Étymologie et signification politique

Le terme woke a parcouru un long chemin depuis les luttes pour les droits civiques jusqu’à l’activisme actuel des hashtags. Ainsi, si l’on remonte à l’origine de l’expression, il faut mentionner le discours intitulé Remaining Awake Through a Great Revolution : devant l’Oberlin College, le révérend Martin Luther King a exhorté ses partisans à « rester éveillés » pendant la grande révolution sociale qui a été « balayant l’ancien ordre colonial. »
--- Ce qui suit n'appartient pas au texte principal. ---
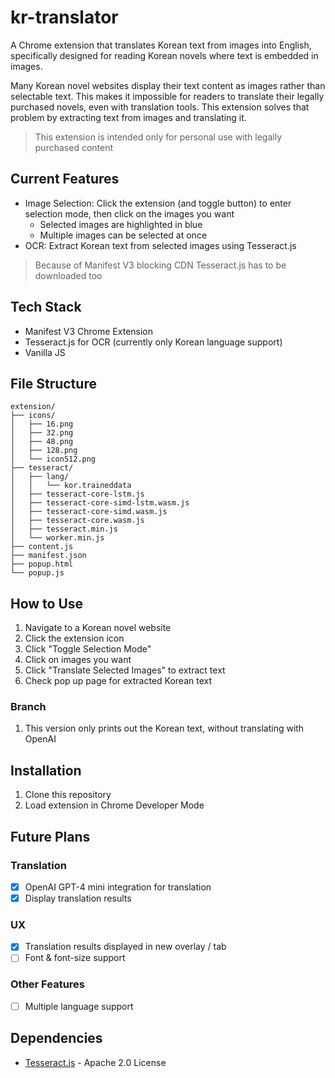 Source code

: # kr-translator

A Chrome extension that translates Korean text from images into English, specifically designed for reading Korean novels where text is embedded in images.

Many Korean novel websites display their text content as images rather than selectable text. This makes it impossible for readers to translate their legally purchased novels, even with translation tools. This extension solves that problem by extracting text from images and translating it. 

> This extension is intended only for personal use with legally purchased content

## Current Features
- Image Selection: Click the extension (and toggle button) to enter selection mode, then click on the images you want
  - Selected images are highlighted in blue
  - Multiple images can be selected at once
- OCR: Extract Korean text from selected images using Tesseract.js
> Because of Manifest V3 blocking CDN Tesseract.js has to be downloaded too

## Tech Stack
- Manifest V3 Chrome Extension
- Tesseract.js for OCR (currently only Korean language support)
- Vanilla JS

## File Structure
```
extension/
├── icons/
│   ├── 16.png
│   ├── 32.png
│   ├── 48.png
│   ├── 128.png
│   └── icon512.png
├── tesseract/
│   ├── lang/
│   │   └── kor.traineddata
│   ├── tesseract-core-lstm.js
│   ├── tesseract-core-simd-lstm.wasm.js
│   ├── tesseract-core-simd.wasm.js
│   ├── tesseract-core.wasm.js
│   ├── tesseract.min.js
│   └── worker.min.js
├── content.js
├── manifest.json
├── popup.html
└── popup.js
 ```

## How to Use
1. Navigate to a Korean novel website
2. Click the extension icon
3. Click "Toggle Selection Mode"
4. Click on images you want
5. Click "Translate Selected Images" to extract text
6. Check pop up page for extracted Korean text

### Branch
1. This version only prints out the Korean text, without translating with OpenAI

## Installation
1. Clone this repository
2. Load extension in Chrome Developer Mode

## Future Plans
### Translation
- [X] OpenAI GPT-4 mini integration for translation
- [X] Display translation results
### UX
- [X] Translation results displayed in new overlay / tab
- [ ] Font & font-size support

### Other Features
- [ ] Multiple language support

## Dependencies
- [Tesseract.js](https://github.com/naptha/tesseract.js) - Apache 2.0 License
Plus récemment, en 2008, l’expression a été reprise par la chanteuse néo-soul Erykha Badu dans le refrain de sa chanson Master Teacher. Et puis, en 2012, dans un tweet qu’il a consacré au groupe russe Pussy Riot après l’arrestation de ses membres. Badu, s’appuyant sur son anglais vernaculaire afro-américain (un dialecte social connu familièrement sous le nom de « ebonic »), a changé le mot éveillé en woke.

Son nouveau séjour au réveil a pris une grande importance en 2014, avec les protestations contre la mort du jeune noir Michael Brown suite à la fusillade d’un policier dans la ville de Ferguson, dans l’État du Missouri.

La différence entre les versions de King et Badu ne se réduit pas à la conjugaison ( rester réveillé est une erreur grammaticale). Le message du Dr King consistait à transcender les aspirations individuelles et à développer une perspective mentale qui soit à la hauteur des circonstances historiques, car, comme il l’a dit, « nous sommes pris dans un réseau inéluctable de mutualité » (par conséquent , nous avons un « destin » commun).

Pour Badu, cependant, « je le réveille » s’applique à de nombreux aspects de la vie et n’est pas explicitement politique. « Il s’agit d’être conscient, d’être en harmonie avec la nature », a-t-il déclaré à propos de sa contribution lexicographique, et de manière quelque peu décousue, sur la chaîne de télévision MSNBC. Et d’ajouter : « en étant aligné avec la nature, vous serez conscient de ce qui se passe avec votre santé, dans vos relations, dans votre maison, dans votre voiture… ».

Ainsi, plus que devant une étiquette politique, nous sommes confrontés à un appel : rester attentif aux changements sociaux, ne pas être indifférent aux injustices (notamment celles dirigées contre les minorités, puisque la composante raciale a été transcendée). Même au plus fort des manifestations Black Lives Matter et des groupes associés, peu de militants se présentaient comme réveillés. Aujourd’hui, pratiquement personne ne le fait.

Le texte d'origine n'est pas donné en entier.